Renders an L-system curve with axiom F, rule F → F+F-F-F+F, 45° turns.
Each F substitutes into 5 F's, so iter N has 5ᴺ segments. Honest box-counting
dimension log(5)/log(3+√2) ≈ 1.084. This is NOT the Lévy C curve -
see the FAQ for what it actually is.
How to Use Draw V Fractal
- Pick iterations (1-7). Each iteration replaces every F with 5 F's, so total segments =
5ᴺ. Iter 4 = 625; iter 7 = 78,125. - Set segment length (5-50 px). The tool auto-scales to fit canvas.
- Pick canvas size, colors, and line width. A toast warns if the line color is too close to the background.
- Optionally enable symmetry colors (alternates indigo/cyan per segment) or depth shading (gradient by recursion depth).
- Click Draw Fractal or press Ctrl/Cmd + Enter. Iter 6+ shows a non-blocking time estimate.
- Copy or download the PNG. Filename encodes iteration.

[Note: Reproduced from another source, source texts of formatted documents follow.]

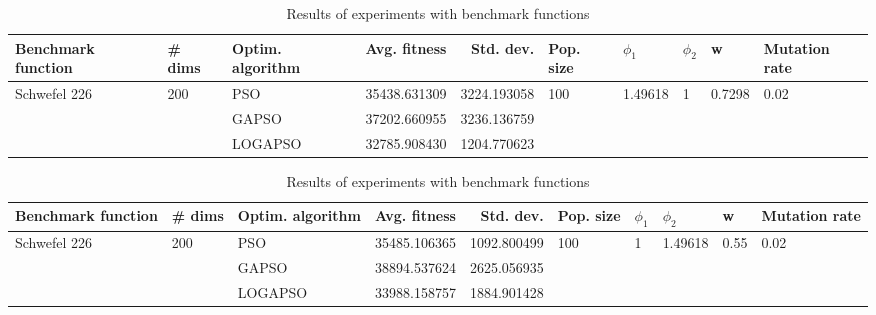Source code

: \documentclass{article}
\begin{document}
\begin{table}
\centering
\caption{Results of experiments with benchmark functions}
\begin{tabular}{lllrrlllll}
\toprule
           Benchmark function &              \# dims & Optim. algorithm &  Avg. fitness &   Std. dev. &            Pop. size &               $\phi_{1}$ &         $\phi_{2}$ &                       w &         Mutation rate \\
\midrule
\multirow{3}{*}{Schwefel 226} & \multirow{3}{*}{200} &              PSO &  35438.631309 & 3224.193058 & \multirow{3}{*}{100} & \multirow{3}{*}{1.49618} & \multirow{3}{*}{1} & \multirow{3}{*}{0.7298} & \multirow{3}{*}{0.02} \\
                              &                      &            GAPSO &  37202.660955 & 3236.136759 &                      &                          &                    &                         &                       \\
                              &                      &          LOGAPSO &  32785.908430 & 1204.770623 &                      &                          &                    &                         &                       \\
\bottomrule
\end{tabular}
\end{table}
\begin{table}
\centering
\caption{Results of experiments with benchmark functions}
\begin{tabular}{lllrrlllll}
\toprule
           Benchmark function &              \# dims & Optim. algorithm &  Avg. fitness &   Std. dev. &            Pop. size &         $\phi_{1}$ &               $\phi_{2}$ &                     w &         Mutation rate \\
\midrule
\multirow{3}{*}{Schwefel 226} & \multirow{3}{*}{200} &              PSO &  35485.106365 & 1092.800499 & \multirow{3}{*}{100} & \multirow{3}{*}{1} & \multirow{3}{*}{1.49618} & \multirow{3}{*}{0.55} & \multirow{3}{*}{0.02} \\
                              &                      &            GAPSO &  38894.537624 & 2625.056935 &                      &                    &                          &                       &                       \\
                              &                      &          LOGAPSO &  33988.158757 & 1884.901428 &                      &                    &                          &                       &                       \\
\bottomrule
\end{tabular}
\end{table}
\end{document}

Frequently Asked Questions
Is this the Lévy C curve?
No. The classical Lévy C curve, introduced by Paul Lévy in 1938 (Les courbes planes ou gauches et les surfaces composées de parties semblables au tout), uses the L-system axiom F with rule F → +F–F+ – that is 2 F’s per substitution, not 5. The Lévy C curve is space-filling (dim 2.0). This tool’s 5-F rule produces a completely different figure with dim around 1.084. The name “Lévy C curve” was attached to this tool by mistake in the original docs and has been removed.

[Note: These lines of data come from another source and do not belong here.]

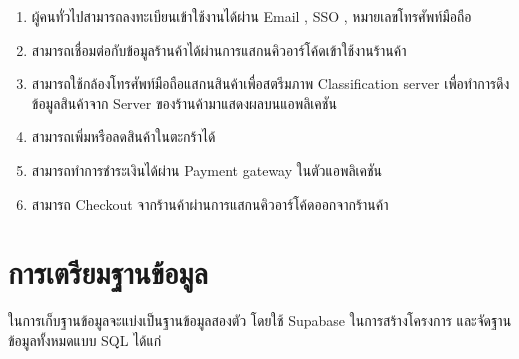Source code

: \begin{enumerate}
  \item ผู้คนทั่วไปสามารถลงทะเบียนเข้าใช้งานได้ผ่าน Email , SSO , หมายเลขโทรศัพท์มือถือ
  \item สามารถเชื่อมต่อกับข้อมูลร้านค้าได้ผ่านการแสกนคิวอาร์โค้ดเข้าใช้งานร้านค้า
  \item สามารถใช้กล้องโทรศัพท์มือถือแสกนสินค้าเพื่อสตรีมภาพ Classification server เพื่อทำการดึงข้อมูลสินค้าจาก Server ของร้านค้ามาแสดงผลบนแอพลิเคชัน
  \item สามารถเพิ่มหรือลดสินค้าในตะกร้าได้
  \item สามารถทำการชำระเงินได้ผ่าน Payment gateway ในตัวแอพลิเคชัน
  \item สามารถ Checkout จากร้านค้าผ่านการแสกนคิวอาร์โค้ดออกจากร้านค้า
 
\end{enumerate}


\section{การเตรียมฐานข้อมูล}
ในการเก็บฐานข้อมูลจะแบ่งเป็นฐานข้อมูลสองตัว โดยใช้ Supabase 
ในการสร้างโครงการ และจัดฐานข้อมูลทั้งหมดแบบ SQL ได้แก่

What is the fractal dimension?
The honest box-counting dimension is log(5) divided by log(3 + √2), which works out to about 1.084. Derivation: one application of the rule F → F+F-F-F+F, starting at the origin heading up, traces 5 unit-length segments ending at (0, 3 + √2) ≈ (0, 4.414). So one F is replaced by 5 sub-F’s covering a diameter ratio of 4.414. The Moran-style similarity dimension is therefore log 5 / log 4.414 ≈ 1.084. An older version of the code returned log(5) / log(√2) ≈ 4.6438 – which is mathematically impossible in 2D (dim cannot exceed 2). An older version of the FAQ separately claimed “≈ 1.9340” – that figure has no clear derivation and may have been borrowed from a different fractal. Both old numbers were wrong; the current value reflects the actual geometry of this L-system.

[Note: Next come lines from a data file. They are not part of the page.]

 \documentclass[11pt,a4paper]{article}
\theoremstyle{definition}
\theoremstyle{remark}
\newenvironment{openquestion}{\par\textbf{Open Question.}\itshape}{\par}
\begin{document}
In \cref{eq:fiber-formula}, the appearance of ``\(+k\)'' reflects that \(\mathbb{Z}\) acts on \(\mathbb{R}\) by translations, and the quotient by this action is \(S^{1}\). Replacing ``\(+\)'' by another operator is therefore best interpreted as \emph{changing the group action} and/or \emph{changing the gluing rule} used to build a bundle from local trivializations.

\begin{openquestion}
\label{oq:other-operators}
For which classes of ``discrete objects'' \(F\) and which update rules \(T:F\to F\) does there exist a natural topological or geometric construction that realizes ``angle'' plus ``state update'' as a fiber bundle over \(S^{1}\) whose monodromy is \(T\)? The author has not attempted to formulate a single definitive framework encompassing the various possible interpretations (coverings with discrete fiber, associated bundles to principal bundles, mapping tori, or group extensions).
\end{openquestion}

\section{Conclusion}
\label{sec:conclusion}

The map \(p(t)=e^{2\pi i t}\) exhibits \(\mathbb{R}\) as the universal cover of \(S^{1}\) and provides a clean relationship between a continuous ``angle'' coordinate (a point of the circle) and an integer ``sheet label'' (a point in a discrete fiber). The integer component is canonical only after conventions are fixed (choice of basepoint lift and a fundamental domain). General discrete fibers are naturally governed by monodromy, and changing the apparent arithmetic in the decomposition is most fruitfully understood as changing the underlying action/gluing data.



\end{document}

How many segments at iteration N?
Exactly 5 to the N. Iter 1 = 5; iter 4 = 625; iter 7 = 78,125. An older version of the spec said “iter 1 = 3 segments” – that contradicted the FAQ (which correctly said 5) and the code. The code has always produced 5ᴺ; the spec is now consistent.
Why is the figure so “branchy” and not space-filling?
Because the L-system stretches forward each iteration: the rule’s expansion covers 4.414 units while replacing what was 1 unit, so the curve elongates. With dim around 1.084 (only slightly above 1.0), the curve is almost line-like – it has thin “branches” rather than filling area densely.
What do the symmetry and depth-shading toggles show?
Symmetry mode alternates indigo and cyan per consecutive segment, which visually pairs up left/right branches generated by the symmetric rule. Depth shading interpolates from the line color toward pink based on a running count of +/− turns (current recursion-depth proxy), so deeper branches appear in warmer color.
Why is iteration limited to 7?
5 to the 7 = 78,125 segments. Iter 8 would be 390,625 – too slow for live exploration in a typical browser. Iter 7 is already at the edge; the tool gives a non-blocking time estimate before running it.
Is anything sent to a server?
No. The tool loads three static files (HTML, CSS, JS) and then runs entirely in your browser – L-system expansion, drawing, PNG export, clipboard copy. You can disconnect from the internet after the page loads. No analytics, no tracking, no cookies.
Is this tool free?
Yes – free, unlimited, no signup, no watermark. Use the PNGs in lectures, papers, blog posts, or art freely. Attribution to is appreciated but not required.